Cryotherapy has been around since the seventeenth century. Over time, it has advanced from traditional ice baths to cutting-edge cryogenic chambers. The term “cryotherapy” is derived from the Greek word cyro meaning cold, and therapy meaning cure. Today, whole body cryotherapy (WBC) is performed by exposing the body to chilling temperatures of colder than negative 200 degrees Fahrenheit for two to four minutes. While we know that cryotherapy works, what exactly makes it so effective?

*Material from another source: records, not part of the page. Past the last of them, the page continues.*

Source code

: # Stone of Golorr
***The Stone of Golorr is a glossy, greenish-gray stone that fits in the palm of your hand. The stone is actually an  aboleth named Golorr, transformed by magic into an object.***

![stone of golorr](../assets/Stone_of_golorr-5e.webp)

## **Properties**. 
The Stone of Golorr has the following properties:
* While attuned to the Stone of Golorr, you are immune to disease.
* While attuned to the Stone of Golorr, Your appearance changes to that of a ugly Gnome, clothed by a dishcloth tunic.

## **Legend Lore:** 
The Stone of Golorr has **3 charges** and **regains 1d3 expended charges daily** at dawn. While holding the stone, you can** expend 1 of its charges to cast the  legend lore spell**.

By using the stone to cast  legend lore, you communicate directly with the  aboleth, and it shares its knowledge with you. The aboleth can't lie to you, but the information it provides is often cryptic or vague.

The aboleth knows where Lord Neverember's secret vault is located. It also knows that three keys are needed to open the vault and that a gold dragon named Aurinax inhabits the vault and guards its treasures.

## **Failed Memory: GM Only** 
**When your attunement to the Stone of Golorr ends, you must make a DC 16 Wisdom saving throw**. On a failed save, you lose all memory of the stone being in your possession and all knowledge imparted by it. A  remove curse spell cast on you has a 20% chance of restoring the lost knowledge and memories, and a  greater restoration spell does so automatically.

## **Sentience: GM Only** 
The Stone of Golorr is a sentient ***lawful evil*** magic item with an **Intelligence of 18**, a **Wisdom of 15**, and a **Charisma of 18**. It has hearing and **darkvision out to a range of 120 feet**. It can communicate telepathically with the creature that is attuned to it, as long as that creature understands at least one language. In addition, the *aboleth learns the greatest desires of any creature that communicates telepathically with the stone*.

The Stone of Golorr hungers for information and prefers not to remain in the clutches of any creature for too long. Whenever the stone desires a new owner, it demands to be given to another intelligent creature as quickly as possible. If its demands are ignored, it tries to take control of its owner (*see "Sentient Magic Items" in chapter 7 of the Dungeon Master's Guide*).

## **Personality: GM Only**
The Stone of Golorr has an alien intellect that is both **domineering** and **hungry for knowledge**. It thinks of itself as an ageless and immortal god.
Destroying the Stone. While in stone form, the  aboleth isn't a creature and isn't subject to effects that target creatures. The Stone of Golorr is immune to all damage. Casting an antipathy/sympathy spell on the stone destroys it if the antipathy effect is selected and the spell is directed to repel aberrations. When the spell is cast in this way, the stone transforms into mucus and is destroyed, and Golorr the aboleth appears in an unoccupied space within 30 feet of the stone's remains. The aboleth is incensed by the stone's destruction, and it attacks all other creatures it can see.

Just a single treatment of cryotherapy can help reduce inflammation, relieve muscle aches
Whole body cryotherapy penetrates only the outer layer of skin. Just a single treatment of cryotherapy can help reduce inflammation, relieve muscle aches, release endorphins, and aid in athletic recovery. While traditional ice baths can offer similar benefits, they have some major pitfalls. Within 20 to 30 minutes in an ice bath, the muscles begin to stiffen and can stay rigid for several hours. A whole body cryotherapy session takes mere minutes and treatment recovery is nearly instantaneous.
Blood rushes to the body’s internal organs, circulation increases and the body is forced to burn more calories to keep warm
The secret to cryotherapy’s effectiveness is the bone-chilling temperatures. While the liquid nitrogen used to cool the air is cold enough to penetrate the skin for rapid muscle recovery, it doesn’t go deep enough to damage the body internally. As the blood rushes to the body’s internal organs, circulation increases and the body is forced to burn more calories to keep warm. With the average session lasting just three minutes, whole body cryotherapy sure beats taking an ice bath.